憲法解釈を180度変更するために作り出した「空想的観念」の話である。
「集団的自衛権行使」の「例外」としてあげるホルムズ海峡も、機雷封鎖の現実的危機がないことを防衛相も認めた。
【自国守るため集団的自衛権行使 外相「他国前例ない」 東京6/20】
【自国守るため集団的自衛権行使 外相「他国前例ない」 東京6/20】集団的自衛権の行使容認を柱とする安全保障関連法案に関する衆院特別委員会は十九日、関係閣僚が出席して一般質疑を行った。岸田文雄外相は、安保法案が集団的自衛権行使の要件に定める「存立危機事態」が外国で発生した事例について「こうした厳格に限定された条件で行使した例はない」と明らかにした。過去に国連安全保障理事会に報告された十四件の行使事例のうち、該当例がないことを根拠に挙げた。
政府は、他国への攻撃で日本の存立が脅かされ、国民の生命や権利が根底から覆される明白な危険がある「存立危機事態」になった場合、日本を守る目的に限って集団的自衛権の行使が許されると説明している。
これに対し、共産党の宮本徹氏は「世界でこんな事態は起きたことがない。集団的自衛権の行使に道を開くために頭の中で空想的観念をつくり上げただけだ」と批判した。法案に規定された存立危機事態の定義はあいまいで、いくら政府が集団的自衛権の行使を限定的にすると説明しても、政府の裁量で行使が際限なく広がる危険性がある、との指摘だ。
政府が集団的自衛権の行使容認は合憲だと説明した九日の見解は、安全保障環境の変化で「他国に対して発生する武力攻撃であっても、わが国の存立を脅かすことも現実に起こりうる」と明記した。
岸田氏の答弁は、海外で政府見解の想定と同様の事態が起きたことがないと認める内容だ。

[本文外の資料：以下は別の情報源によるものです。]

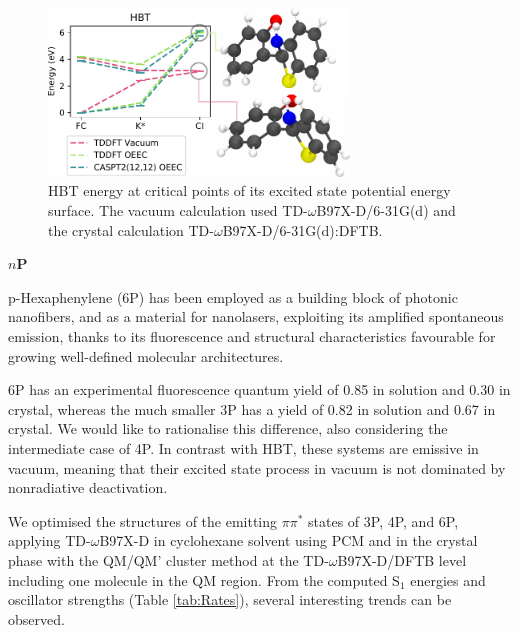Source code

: \begin{figure}
\centering
\includegraphics[width=8cm]{Chapters/7Applications/HBT_energy.pdf}
\caption{HBT energy at critical points of its excited state potential energy surface. The vacuum calculation used TD-$\omega$B97X-D/6-31G(d) and the crystal calculation TD-$\omega$B97X-D/6-31G(d):DFTB.}
\label{fig:hbt_e}
\end{figure}


\textbf{$n$P}

p-Hexaphenylene (6P) has been employed as a building block of photonic nanofibers,\cite{6P_fibers, 6P_fibers2} and as a material for nanolasers,\cite{6P_nanolaser, 6P_nanolaser2} exploiting its amplified spontaneous emission,\cite{6P_ASE} thanks to its fluorescence and structural characteristics favourable for growing well-defined molecular architectures. 

6P has an experimental fluorescence quantum yield of 0.85 in solution and 0.30 in crystal,\cite{6P_qy} whereas the much smaller 3P has a yield of 0.82 in solution\cite{Mukundam} and 0.67 in crystal.\cite{Katoh2009} We would like to rationalise this difference, also considering the intermediate case of 4P. In contrast with HBT, these systems are emissive in vacuum, meaning that their excited state process in vacuum is not dominated by nonradiative deactivation.


We optimised the structures of the emitting $\pi\pi^*$ states of 3P, 4P, and 6P, applying TD-$\omega$B97X-D in cyclohexane solvent using PCM and in the crystal phase with the QM/QM' cluster method at the TD-$\omega$B97X-D/DFTB level including one molecule in the QM region. From the computed S$_1$ energies and oscillator strengths (Table \ref{tab:Rates}), several interesting trends can be observed.


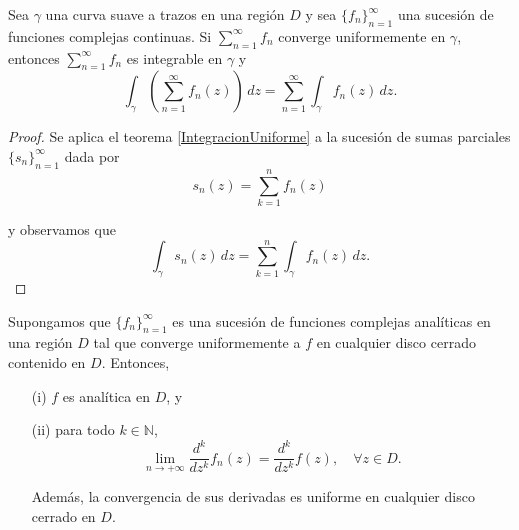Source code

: \begin{corolario} \label{IntegracionSerieUniforme}
Sea $\gamma$ una curva suave a trazos en una región $D$ y sea $\{f_n\}_{n=1}^{\infty}$ una sucesión de funciones complejas continuas. Si  $\sum\limits_{n=1}^{\infty} f_n$ converge uniformemente en $\gamma$, entonces $\sum\limits_{n=1}^{\infty} f_n$ es integrable en $\gamma$ y 
$$\int_{\gamma} \left( \sum_{n=1}^{\infty} f_n(z)\right)\, dz = \sum_{n=1}^{\infty} \int_{\gamma} f_n(z) \, dz.$$
\end{corolario}

\begin{proof}
Se aplica el teorema \ref{IntegracionUniforme} a la sucesión de sumas parciales $\{s_n\}_{n=1}^{\infty}$ dada por
$$s_n(z) = \sum_{k=1}^n f_n(z)$$

y observamos que 
$$\int_{\gamma} s_n(z) \, dz = \sum_{k=1}^n \int_{\gamma} f_n(z) \,dz.$$

\end{proof}

\begin{teorema} \label{DerivadasUniforme}
Supongamos que $\{f_n\}_{n=1}^{\infty}$ es una sucesión de funciones complejas analíticas en una región $D$ tal que converge uniformemente a $f$ en cualquier disco cerrado contenido en $D$. Entonces,
\begin{itemize}
    \item[(i)] $f$ es analítica en $D$, y
    
    \item[(ii)] para todo $k \in \mathbb{N}$, 
    $$\lim_{n\to + \infty}\frac{d^k}{d z^k} f_n(z) = \frac{d^k}{dz^k}f(z), \quad \forall z \in D.$$
    
    Además, la convergencia de sus derivadas es uniforme en cualquier disco cerrado en $D$.
\end{itemize}
\end{teorema}

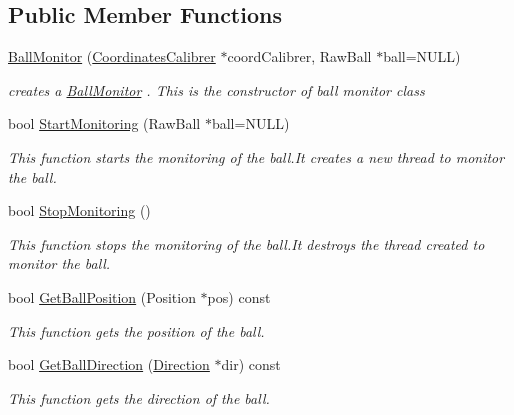 \subsection*{Public Member Functions}
\begin{DoxyCompactItemize}
\item 
\hyperlink{classBallMonitor_a176a257973eefa572b6972aa6b5a605d}{BallMonitor} (\hyperlink{classCoordinatesCalibrer}{CoordinatesCalibrer} $\ast$coordCalibrer, RawBall $\ast$ball=NULL)
\begin{DoxyCompactList}\small\item\em creates a \hyperlink{classBallMonitor}{BallMonitor} . This is the constructor of ball monitor class \item\end{DoxyCompactList}\item 
bool \hyperlink{classBallMonitor_a4d2b3aa764f5d4f4d5f58b7530565f90}{StartMonitoring} (RawBall $\ast$ball=NULL)
\begin{DoxyCompactList}\small\item\em This function starts the monitoring of the ball.It creates a new thread to monitor the ball. \item\end{DoxyCompactList}\item 
bool \hyperlink{classBallMonitor_af71db12abeb1f10f7be58eb7591910a3}{StopMonitoring} ()
\begin{DoxyCompactList}\small\item\em This function stops the monitoring of the ball.It destroys the thread created to monitor the ball. \item\end{DoxyCompactList}\item 
bool \hyperlink{classBallMonitor_aab81815271c442087c15bc8f6843d092}{GetBallPosition} (Position $\ast$pos) const 
\begin{DoxyCompactList}\small\item\em This function gets the position of the ball. \item\end{DoxyCompactList}\item 
bool \hyperlink{classBallMonitor_a3cd2fe1ed297c468634fbb390ca088bd}{GetBallDirection} (\hyperlink{structBallMonitor_1_1Direction}{Direction} $\ast$dir) const 
\begin{DoxyCompactList}\small\item\em This function gets the direction of the ball. \item\end{DoxyCompactList}\item 

\end{DoxyCompactItemize}
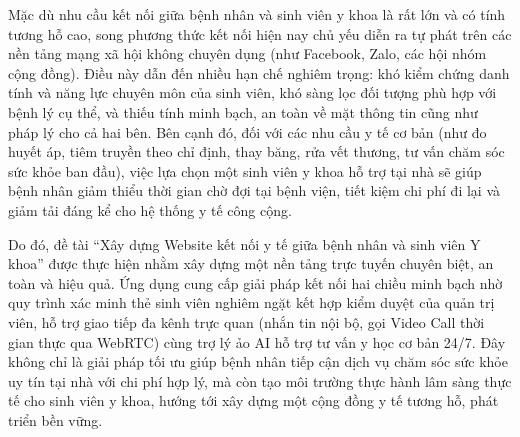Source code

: \documentclass[a4paper,13pt]{extreport}
\begin{document}
Mặc dù nhu cầu kết nối giữa bệnh nhân và sinh viên y khoa là rất lớn và có tính tương hỗ cao, song phương thức kết nối hiện nay chủ yếu diễn ra tự phát trên các nền tảng mạng xã hội không chuyên dụng (như Facebook, Zalo, các hội nhóm cộng đồng). Điều này dẫn đến nhiều hạn chế nghiêm trọng: khó kiểm chứng danh tính và năng lực chuyên môn của sinh viên, khó sàng lọc đối tượng phù hợp với bệnh lý cụ thể, và thiếu tính minh bạch, an toàn về mặt thông tin cũng như pháp lý cho cả hai bên. Bên cạnh đó, đối với các nhu cầu y tế cơ bản (như đo huyết áp, tiêm truyền theo chỉ định, thay băng, rửa vết thương, tư vấn chăm sóc sức khỏe ban đầu), việc lựa chọn một sinh viên y khoa hỗ trợ tại nhà sẽ giúp bệnh nhân giảm thiểu thời gian chờ đợi tại bệnh viện, tiết kiệm chi phí đi lại và giảm tải đáng kể cho hệ thống y tế công cộng.

Do đó, đề tài ``Xây dựng Website kết nối y tế giữa bệnh nhân và sinh viên Y khoa'' được thực hiện nhằm xây dựng một nền tảng trực tuyến chuyên biệt, an toàn và hiệu quả. Ứng dụng cung cấp giải pháp kết nối hai chiều minh bạch nhờ quy trình xác minh thẻ sinh viên nghiêm ngặt kết hợp kiểm duyệt của quản trị viên, hỗ trợ giao tiếp đa kênh trực quan (nhắn tin nội bộ, gọi Video Call thời gian thực qua WebRTC) cùng trợ lý ảo AI hỗ trợ tư vấn y học cơ bản 24/7. Đây không chỉ là giải pháp tối ưu giúp bệnh nhân tiếp cận dịch vụ chăm sóc sức khỏe uy tín tại nhà với chi phí hợp lý, mà còn tạo môi trường thực hành lâm sàng thực tế cho sinh viên y khoa, hướng tới xây dựng một cộng đồng y tế tương hỗ, phát triển bền vững.
\end{document}
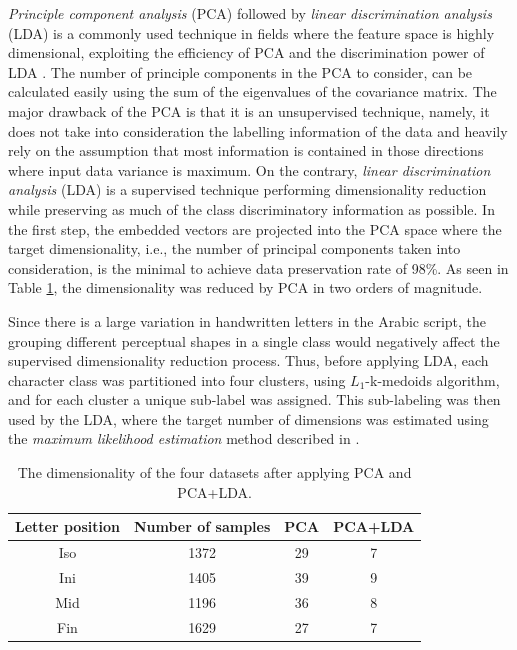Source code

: \documentclass[10pt, conference, compsocconf]{IEEEtran}
\begin{document}
\emph{Principle component analysis} (PCA) followed by \emph{linear discrimination analysis} (LDA) is a commonly used technique in fields where the feature space is highly dimensional, exploiting the efficiency of PCA and the discrimination power of LDA \cite{yu2001direct,yang2003can}.
The number of principle components in the PCA to consider, can be calculated easily using the sum of the eigenvalues of the covariance matrix.
The major drawback of the PCA is that it is an unsupervised technique, namely, it does not take into consideration the labelling information of the data and heavily rely on the assumption that most information is contained in those directions where input data variance is maximum.
On the contrary, \emph{linear discrimination analysis} (LDA) \cite{fisher1936use} is a supervised technique performing dimensionality reduction while preserving as much of the class discriminatory information as possible. 
In the first step, the embedded vectors are projected into the PCA space where the target dimensionality, i.e., the number of principal components taken into consideration, is the minimal to achieve data preservation rate of 98\%.
As seen in Table \ref{table:dr_dimensions_results}, the dimensionality was reduced by PCA in two orders of magnitude.

Since there is a large variation in handwritten letters in the Arabic script, the grouping different perceptual shapes in a single class would negatively affect the supervised dimensionality reduction process.
Thus, before applying LDA, each character class was partitioned into four clusters, using $L_1$-k-medoids algorithm, and for each cluster a unique sub-label was assigned. 
This sub-labeling was then used by the LDA, where the target number of dimensions was estimated using the \emph{maximum likelihood estimation} method described in \cite{levina2004maximum}.

\begin{table}
\centering
\begin{tabular}{ | c | c | c | c |}
\hline
Letter position & Number of samples & PCA & PCA+LDA\\
\hline                 
  Iso & 1372 & 29 & 7 \\ 
  \hline
  Ini & 1405 & 39 & 9 \\ 
  \hline
  Mid & 1196 & 36 & 8 \\ 
  \hline
  Fin & 1629 & 27 & 7 \\ 
  \hline
\end{tabular}
\caption{The dimensionality of the four datasets after applying PCA and PCA+LDA.}
\label{table:dr_dimensions_results} 
\end{table}
\end{document}

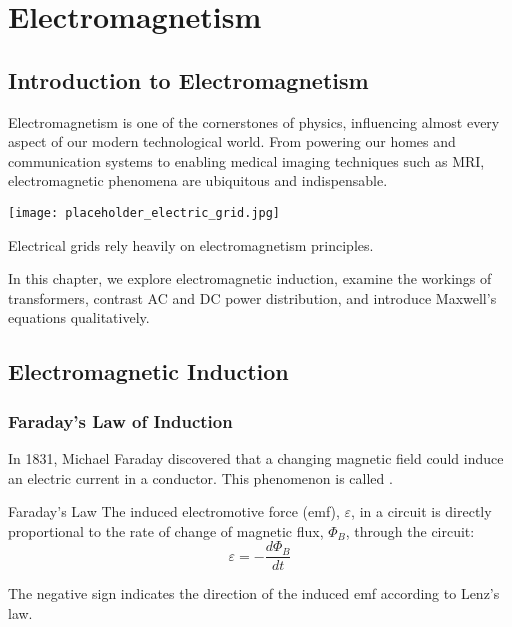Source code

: \chapter{Electromagnetism}

\section{Introduction to Electromagnetism}
\FloatBarrier

Electromagnetism is one of the cornerstones of physics, influencing almost every aspect of our modern technological world. From powering our homes and communication systems to enabling medical imaging techniques such as MRI, electromagnetic phenomena are ubiquitous and indispensable.

\begin{marginfigure}[0pt]
\texttt{[image: placeholder\_electric\_grid.jpg]}
\caption{Electrical grids rely heavily on electromagnetism principles.}
\end{marginfigure}

In this chapter, we explore electromagnetic induction, examine the workings of transformers, contrast AC and DC power distribution, and introduce Maxwell's equations qualitatively.

\section{Electromagnetic Induction}
\FloatBarrier

\subsection{Faraday's Law of Induction}
\FloatBarrier

In 1831, Michael Faraday discovered that a changing magnetic field could induce an electric current in a conductor. This phenomenon is called .


\begin{keyconcept}{Faraday's Law}
The induced electromotive force (emf), \(\varepsilon\), in a circuit is directly proportional to the rate of change of magnetic flux, \(\Phi_B\), through the circuit:
\[
\varepsilon = -\frac{d\Phi_B}{dt}
\]
\end{keyconcept}

The negative sign indicates the direction of the induced emf according to Lenz's law.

【外相答弁「存立危機」実例示せず 宮本氏批判 戦争法案「立法事実ない」 赤旗6/20】岸田文雄外相は19日の衆院安保法制特別委員会で、他国に対する武力攻撃の発生により、武力攻撃を受けていない別の国の存立が脅かされる、いわゆる「存立危機事態」の実例について、一例も示せませんでした。日本共産党の宮本徹議員の質問の中で明らかになりました。
政府は戦争法案により、「存立危機事態」で集団的自衛権行使を可能にして海外での武力行使に踏み出そうとしています。同事態の実例がないことが政府答弁で明らかになり、法案の必要性そのものが崩れた形です。
宮本氏は10日の同委員会で「存立危機事態」が世界で起きた例があるかと質問し、岸田外相は「改めて正確を期して報告する」と答弁し、調査していました。
「調べたが、事例はなかったということか」と宮本氏は追及。岸田外相は、「存立危機」を理由に集団的自衛権を行使した国が過去の国連への報告14件の中には存在せず、その他の事例についても「具体的な情報収集をしているわけではなく、例を挙げるのは大変困難だ」と述べ、一例も挙げませんでした。
宮本氏は、「世界のどこを探しても『存立危機事態』はないということだ」と指摘し、「安全保障環境の根本的変容」を集団的自衛権行使の根拠にするが、法案が必要だという「立法事実がない」と指摘。「集団的自衛権行使に道を開くために、空想的観念をつくりあげ、憲法解釈を百八十度変えることは許されない」と法案撤回を求めました。